Once all cores are stressed, the base clock is the leading factor, and a difference of 500 MHz on eight cores between the 2700 and 2700X is just massive. For boost, a non X model overall runs 200 MHz slower.
Given it's an 8-core architecture, AMD is really nicely managing that clock frequency. The Ryzen 7 2700 is physically an 8-core part, it has two CCXes, and each CCX has four cores, which makes it a 4+4 core configuration. Not bad for 299 USD.

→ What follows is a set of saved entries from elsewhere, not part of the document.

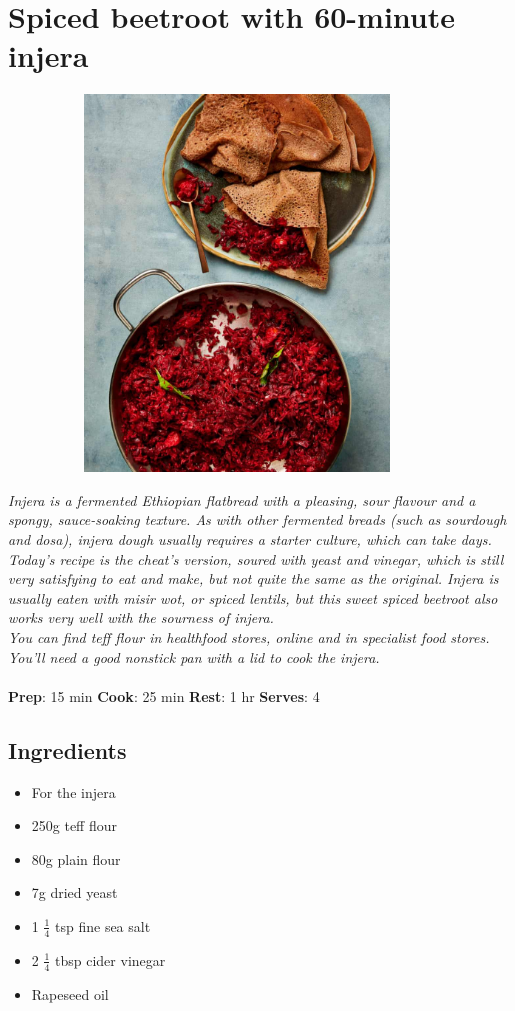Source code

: \documentclass{book}
\begin{document}
\section{Spiced beetroot with 60-minute injera}
\begin{figure}
\centering\includegraphics[width=10cm,height=10cm,keepaspectratio]{Recipe_Pictures/Spiced_beetroot_with_60-minute_injera.png}
\end{figure}
\emph{Injera is a fermented Ethiopian flatbread with a pleasing, sour flavour and a spongy, sauce-soaking texture. As with other fermented breads (such as sourdough and dosa), injera dough usually requires a starter culture, which can take days. Today’s recipe is the cheat’s version, soured with yeast and vinegar, which is still very satisfying to eat and make, but not quite the same as the original. Injera is usually eaten with misir wot, or spiced lentils, but this sweet spiced beetroot also works very well with the sourness of injera.\\ 
You can find teff flour in healthfood stores, online and in specialist food stores. You’ll need a good nonstick pan with a lid to cook the injera.}\\\\ 
\textbf{Prep}: 15 min
\textbf{Cook}: 25 min
\textbf{Rest}: 1 hr
\textbf{Serves}: 4
\subsection*{Ingredients}
\begin{itemize}
\item For the injera
\item 250g teff flour
\item 80g plain flour
\item 7g dried yeast
\item 1 $\frac{1}{4}$ tsp fine sea salt
\item 2 $\frac{1}{4}$ tbsp cider vinegar
\item Rapeseed oil
\end{itemize}
\end{document}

For best fine-grained Turbo support, we do recommend a series 400 motherboard, X470 of course. Tweak it a little, pop in a mainstream graphics card and you'll have a very sweet gaming rig. Mind you that with a BIOS update the 300 series chipsets will work well. So yes, you can use an X370 motherboard. However, Turbos are more precise on the new X470 series, as well as XFR2.
We test on the X470 chipset today on the Ryzen 7 2700, this is the ROG Crosshair VII HERO (Wi-fi) motherboard.